Tokyo Highway is a clever game of cat and mouse by itten, wrapped up in a wonderful dexterity package. Have you heard of the infamous ‘Spaghetti Junction’ near Birmingham? It might look like a tangled mess of roads on top of roads, but it’s a structural work of genius. That’s the aim in Tokyo Highway – can you replicate your own intertwining highways?

Each player has their own supply of highways (which remind you of lollypop sticks). You’ve also got a series of chunky cylinders, which you can stack to make columns. Last of all, you each have your own collection of ten wooden cars, in your colour. You’re competing to build your own rival, continuous roads and to be the first to place out all your vehicles. This is like network and route-building like you’ve never seen before!

The game starts with players building a car on their own ‘on-ramp’. One end of your highway starts on the tabletop and the other end raised, the tip supported by a cylinder. You balance your car along this incline. The player’s starting cylinders have to be at least one highway apart from each other. There’s also a series of abstract, blocky wooden ‘skyscrapers’. You place these at random in the middle of the table to act as obstacles.

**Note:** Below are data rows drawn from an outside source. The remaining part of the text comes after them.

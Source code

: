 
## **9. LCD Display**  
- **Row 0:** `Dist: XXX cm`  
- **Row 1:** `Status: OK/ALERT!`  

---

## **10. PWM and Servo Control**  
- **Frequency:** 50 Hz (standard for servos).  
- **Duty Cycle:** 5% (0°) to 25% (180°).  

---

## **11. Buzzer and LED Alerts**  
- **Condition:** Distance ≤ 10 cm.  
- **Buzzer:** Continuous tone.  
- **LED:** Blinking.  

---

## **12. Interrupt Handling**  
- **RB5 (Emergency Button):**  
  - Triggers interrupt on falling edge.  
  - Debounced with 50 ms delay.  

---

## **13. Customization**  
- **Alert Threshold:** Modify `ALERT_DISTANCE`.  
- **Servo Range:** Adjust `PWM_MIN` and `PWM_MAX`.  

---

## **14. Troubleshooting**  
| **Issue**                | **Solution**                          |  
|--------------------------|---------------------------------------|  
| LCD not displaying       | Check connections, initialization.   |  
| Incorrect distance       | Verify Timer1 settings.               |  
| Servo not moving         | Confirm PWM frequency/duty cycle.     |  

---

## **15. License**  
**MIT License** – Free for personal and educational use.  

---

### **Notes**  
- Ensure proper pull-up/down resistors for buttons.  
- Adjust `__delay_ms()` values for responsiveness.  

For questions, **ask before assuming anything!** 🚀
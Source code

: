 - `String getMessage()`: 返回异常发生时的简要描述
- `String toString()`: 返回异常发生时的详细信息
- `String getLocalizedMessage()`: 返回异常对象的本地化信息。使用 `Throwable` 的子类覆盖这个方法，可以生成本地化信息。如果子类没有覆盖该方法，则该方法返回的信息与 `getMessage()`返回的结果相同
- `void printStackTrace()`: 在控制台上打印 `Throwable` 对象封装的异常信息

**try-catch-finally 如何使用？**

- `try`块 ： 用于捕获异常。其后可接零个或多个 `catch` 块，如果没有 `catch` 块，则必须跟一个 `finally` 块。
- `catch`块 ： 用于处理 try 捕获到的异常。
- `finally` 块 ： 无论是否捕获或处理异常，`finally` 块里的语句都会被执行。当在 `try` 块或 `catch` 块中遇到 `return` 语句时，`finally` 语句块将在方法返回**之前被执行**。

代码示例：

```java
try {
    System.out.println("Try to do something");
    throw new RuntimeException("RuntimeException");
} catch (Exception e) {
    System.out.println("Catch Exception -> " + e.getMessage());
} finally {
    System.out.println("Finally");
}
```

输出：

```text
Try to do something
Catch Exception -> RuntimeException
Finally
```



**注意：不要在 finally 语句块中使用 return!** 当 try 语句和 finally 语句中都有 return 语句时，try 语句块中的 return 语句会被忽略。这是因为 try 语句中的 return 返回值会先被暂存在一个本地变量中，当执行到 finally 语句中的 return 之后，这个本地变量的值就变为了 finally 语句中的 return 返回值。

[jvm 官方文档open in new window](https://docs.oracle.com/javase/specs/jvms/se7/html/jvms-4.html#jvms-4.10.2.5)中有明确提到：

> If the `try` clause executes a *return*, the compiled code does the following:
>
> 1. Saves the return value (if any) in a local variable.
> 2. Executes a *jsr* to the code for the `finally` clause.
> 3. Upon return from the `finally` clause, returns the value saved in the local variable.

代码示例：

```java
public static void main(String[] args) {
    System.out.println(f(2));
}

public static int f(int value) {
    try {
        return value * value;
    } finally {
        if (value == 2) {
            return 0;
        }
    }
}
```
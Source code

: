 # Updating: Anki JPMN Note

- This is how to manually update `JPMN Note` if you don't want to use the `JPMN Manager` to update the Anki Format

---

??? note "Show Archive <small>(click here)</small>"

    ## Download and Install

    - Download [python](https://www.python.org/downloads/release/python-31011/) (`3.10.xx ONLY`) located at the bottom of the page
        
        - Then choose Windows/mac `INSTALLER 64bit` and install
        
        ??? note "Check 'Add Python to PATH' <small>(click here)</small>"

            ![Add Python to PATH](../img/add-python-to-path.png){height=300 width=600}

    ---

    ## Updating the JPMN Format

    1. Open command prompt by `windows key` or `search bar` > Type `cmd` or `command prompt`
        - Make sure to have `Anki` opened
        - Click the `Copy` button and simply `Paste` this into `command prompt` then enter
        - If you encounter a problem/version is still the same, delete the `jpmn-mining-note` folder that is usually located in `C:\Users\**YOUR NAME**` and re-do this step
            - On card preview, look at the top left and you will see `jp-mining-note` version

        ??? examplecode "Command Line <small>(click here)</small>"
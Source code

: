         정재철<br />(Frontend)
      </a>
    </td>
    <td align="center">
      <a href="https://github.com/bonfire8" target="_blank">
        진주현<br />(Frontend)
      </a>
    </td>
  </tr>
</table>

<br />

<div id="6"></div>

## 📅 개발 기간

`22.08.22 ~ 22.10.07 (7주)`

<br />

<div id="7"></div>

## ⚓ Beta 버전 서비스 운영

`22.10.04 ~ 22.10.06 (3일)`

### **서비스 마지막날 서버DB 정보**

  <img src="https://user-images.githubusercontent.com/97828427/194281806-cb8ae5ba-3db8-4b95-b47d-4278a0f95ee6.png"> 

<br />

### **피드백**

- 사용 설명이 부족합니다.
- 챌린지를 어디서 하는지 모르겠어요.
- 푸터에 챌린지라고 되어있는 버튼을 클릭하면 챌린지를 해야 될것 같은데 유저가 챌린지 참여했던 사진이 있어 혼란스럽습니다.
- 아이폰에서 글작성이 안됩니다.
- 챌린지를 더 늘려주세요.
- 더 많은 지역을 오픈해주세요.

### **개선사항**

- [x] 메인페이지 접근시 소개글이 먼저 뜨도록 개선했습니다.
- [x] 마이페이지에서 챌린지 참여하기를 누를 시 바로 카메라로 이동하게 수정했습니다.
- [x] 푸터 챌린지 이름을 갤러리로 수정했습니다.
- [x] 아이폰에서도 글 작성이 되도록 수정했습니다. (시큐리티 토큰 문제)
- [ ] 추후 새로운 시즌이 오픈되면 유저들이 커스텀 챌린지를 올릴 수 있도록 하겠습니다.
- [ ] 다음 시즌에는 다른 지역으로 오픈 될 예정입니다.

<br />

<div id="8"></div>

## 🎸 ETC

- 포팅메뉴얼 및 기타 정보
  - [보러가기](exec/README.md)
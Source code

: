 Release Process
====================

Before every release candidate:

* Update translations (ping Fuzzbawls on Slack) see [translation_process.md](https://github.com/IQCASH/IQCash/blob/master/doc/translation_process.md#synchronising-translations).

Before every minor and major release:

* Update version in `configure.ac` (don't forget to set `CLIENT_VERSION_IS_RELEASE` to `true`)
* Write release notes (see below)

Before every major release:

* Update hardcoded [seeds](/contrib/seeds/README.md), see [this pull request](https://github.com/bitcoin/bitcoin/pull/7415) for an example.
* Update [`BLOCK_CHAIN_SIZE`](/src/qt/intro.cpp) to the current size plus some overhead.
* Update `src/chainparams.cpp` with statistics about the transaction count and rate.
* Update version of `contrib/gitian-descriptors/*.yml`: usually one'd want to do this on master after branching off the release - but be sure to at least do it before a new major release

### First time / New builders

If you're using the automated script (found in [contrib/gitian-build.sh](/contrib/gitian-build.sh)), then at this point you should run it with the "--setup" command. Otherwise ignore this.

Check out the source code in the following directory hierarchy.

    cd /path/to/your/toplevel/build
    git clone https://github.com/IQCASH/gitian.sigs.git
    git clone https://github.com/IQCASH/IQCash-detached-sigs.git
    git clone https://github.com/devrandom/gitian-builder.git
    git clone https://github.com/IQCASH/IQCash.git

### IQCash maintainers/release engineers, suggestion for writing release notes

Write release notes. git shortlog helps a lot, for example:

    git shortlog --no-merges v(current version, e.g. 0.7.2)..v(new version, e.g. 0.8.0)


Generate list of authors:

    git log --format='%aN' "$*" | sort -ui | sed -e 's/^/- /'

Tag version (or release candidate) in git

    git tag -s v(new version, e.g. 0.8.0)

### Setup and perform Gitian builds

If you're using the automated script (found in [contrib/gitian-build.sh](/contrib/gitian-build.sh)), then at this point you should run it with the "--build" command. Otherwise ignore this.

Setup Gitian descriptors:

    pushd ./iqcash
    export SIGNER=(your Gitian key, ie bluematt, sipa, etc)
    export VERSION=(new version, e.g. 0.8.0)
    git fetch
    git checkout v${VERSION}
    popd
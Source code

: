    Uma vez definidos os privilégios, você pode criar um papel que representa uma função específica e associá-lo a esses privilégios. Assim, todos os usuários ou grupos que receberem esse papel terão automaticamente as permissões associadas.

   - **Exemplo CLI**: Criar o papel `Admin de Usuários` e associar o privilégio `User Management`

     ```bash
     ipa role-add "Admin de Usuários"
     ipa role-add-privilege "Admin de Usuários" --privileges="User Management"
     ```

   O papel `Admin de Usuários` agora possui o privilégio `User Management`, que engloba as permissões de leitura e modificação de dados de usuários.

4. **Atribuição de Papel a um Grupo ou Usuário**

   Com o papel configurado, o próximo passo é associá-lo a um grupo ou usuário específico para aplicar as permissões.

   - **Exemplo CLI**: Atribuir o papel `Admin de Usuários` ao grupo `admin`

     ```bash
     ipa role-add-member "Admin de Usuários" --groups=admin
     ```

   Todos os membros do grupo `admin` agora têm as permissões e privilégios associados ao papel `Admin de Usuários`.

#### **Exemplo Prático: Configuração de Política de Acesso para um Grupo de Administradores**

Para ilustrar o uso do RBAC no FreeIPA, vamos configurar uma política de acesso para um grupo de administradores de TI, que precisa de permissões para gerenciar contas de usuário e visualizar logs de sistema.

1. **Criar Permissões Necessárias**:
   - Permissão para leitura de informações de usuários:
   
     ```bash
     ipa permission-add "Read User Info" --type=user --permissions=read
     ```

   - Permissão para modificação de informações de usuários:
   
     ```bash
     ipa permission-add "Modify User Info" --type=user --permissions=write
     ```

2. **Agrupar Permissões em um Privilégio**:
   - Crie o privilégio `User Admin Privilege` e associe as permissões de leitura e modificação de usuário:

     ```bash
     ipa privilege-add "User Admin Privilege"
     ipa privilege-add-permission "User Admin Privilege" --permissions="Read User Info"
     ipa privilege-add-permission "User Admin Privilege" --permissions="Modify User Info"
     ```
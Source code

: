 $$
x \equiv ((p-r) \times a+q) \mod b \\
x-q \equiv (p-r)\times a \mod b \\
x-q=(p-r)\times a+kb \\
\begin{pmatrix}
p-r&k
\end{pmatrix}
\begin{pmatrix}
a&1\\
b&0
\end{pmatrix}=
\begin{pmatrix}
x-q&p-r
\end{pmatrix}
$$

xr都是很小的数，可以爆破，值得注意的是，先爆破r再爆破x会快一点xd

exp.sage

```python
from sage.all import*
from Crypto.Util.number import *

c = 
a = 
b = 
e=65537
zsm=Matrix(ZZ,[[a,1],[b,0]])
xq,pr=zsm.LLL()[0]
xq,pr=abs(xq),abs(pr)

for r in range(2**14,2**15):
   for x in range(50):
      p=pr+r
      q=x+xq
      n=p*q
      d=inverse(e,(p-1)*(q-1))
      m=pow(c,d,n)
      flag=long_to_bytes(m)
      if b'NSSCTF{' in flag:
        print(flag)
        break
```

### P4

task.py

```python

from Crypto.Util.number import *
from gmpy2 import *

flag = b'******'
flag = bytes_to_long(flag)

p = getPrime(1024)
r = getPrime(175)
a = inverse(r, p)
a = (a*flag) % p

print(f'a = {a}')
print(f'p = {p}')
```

The first player extends their highway by placing another highway from their supply. It balances on the cylinder from their previous road. This highway has to either incline by a height of one additional cylinder, or one fewer cylinder. You can build over or under other players’ highways. In fact, you’re encouraged to do so! Is your highway is the first to travel over/under another highway? You get to place one of your cars on your newly placed road. The trick is to try and sneak over your opponents networks… without giving them an easy ride in the process!

You have some flexibility up your sleeve in the form of yellow cylinders. You can place these to create columns at identical heights to predecessors. You can also fork highways out of yellow cylinders, offering further options. And of course, if things get really delicate, you can use the game’s tweezers to place your cars…

Player Count: 2-4 Players
Time: 30-50 minutes
Age: 8+

That Sounds Great! But What Are We Doing?

You and your pals will be replicating the work of  Tokyo’s famous metropolitan expressways (go on, google it), tasked with the objective of getting ten cars onto your roads. How do I get these micro-machines on board you ask? Simply by building stretches of highway crossing over a road that has no roads above it or crossing under a road that has no roads under it. Sounds simple, doesn’t it? Oh, how simple it all sounded…

There are a few rubs in Tokyo Highway that really make it stand out as a dexterity game. The fact you can only score by going above or below the other player’s roads means inevitably you end up in this brain-baffling cat and mouse dynamic. Desperately trying to work out how to efficiently score cars by going over your friends’ roads without them being able to gain any for themselves. You can never stay on the same level with your roads, you must always go higher or lower using your grey cylinder pillars or yellow junctions.

Roads? We’re Going To Need Lots Of Roads!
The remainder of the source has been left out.